Input data —
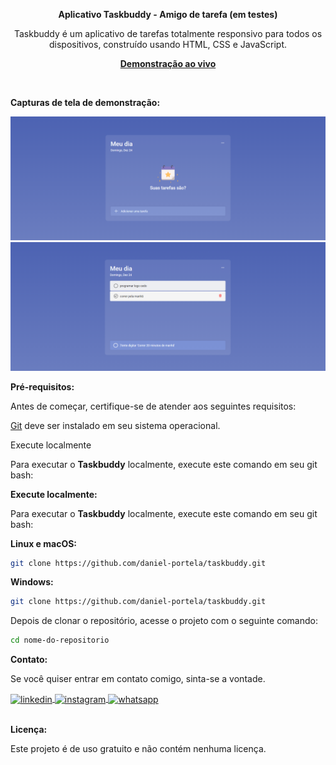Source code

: <div align="center">

<b>Aplicativo Taskbuddy - Amigo de tarefa (em testes)</b>

<p>Taskbuddy é um aplicativo de tarefas totalmente responsivo para todos os dispositivos, construído usando HTML, CSS e JavaScript.</p>

<a href="https://apptaskbuddy.netlify.app/"><strong>Demonstração ao vivo</strong></a>
</div><br>


<b>Capturas de tela de demonstração:</b>

![Demonstração da área de trabalho do Taskbuddy](./readme-images/desktop.png "Demonstração de área de trabalho")
![Demonstração da área de trabalho do Taskbuddy](./readme-images/desktop-2.png "Demonstração de área de trabalho")

<b>Pré-requisitos:</b>

<p>Antes de começar, certifique-se de atender aos seguintes requisitos:</p>

[Git](https://git-scm.com/downloads "Download Git") deve ser instalado em seu sistema operacional.

Execute localmente

Para executar o <b>Taskbuddy</b> localmente, execute este comando em seu git bash:

<b>Execute localmente:</b>

<p>Para executar o <b>Taskbuddy</b> localmente, execute este comando em seu git bash:</p>

<b>Linux e macOS:</b>

```bash
git clone https://github.com/daniel-portela/taskbuddy.git
```

<b>Windows:</b>

```bash
git clone https://github.com/daniel-portela/taskbuddy.git
```
Depois de clonar o repositório, acesse o projeto com o seguinte comando:

```bash
cd nome-do-repositorio
```

<b>Contato:</b>

<p>Se você quiser entrar em contato comigo, sinta-se a vontade.</p> 

<a href="https://linkedin.com/in/danielengineer" target="_blank">
  <img align="center" src="https://img.shields.io/badge/ - LinkedIn-05122A?style=flat&logo=linkedin" alt="linkedin"/>
</a>
 <a href="https://instagram.com/daniel.engineer" target="_blank">
 <img align="center" src="https://img.shields.io/badge/ - Instagram-05122A?style=flat&logo=instagram" alt="instagram"/>
</a>
 <a href="https://wa.me/77999109489" target="_blank">
 <img align="center" src="https://img.shields.io/badge/-Whatsapp-05122A?style=flat&logo=whatsapp" alt="whatsapp"/>
</a>

<br><b>Licença:</b>

<p>Este projeto é de uso gratuito e não contém nenhuma licença.</p>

Task description —
The lines to copy are those in the records above containing the word "images".

Task result —
![Demonstração da área de trabalho do Taskbuddy](./readme-images/desktop.png "Demonstração de área de trabalho")
![Demonstração da área de trabalho do Taskbuddy](./readme-images/desktop-2.png "Demonstração de área de trabalho")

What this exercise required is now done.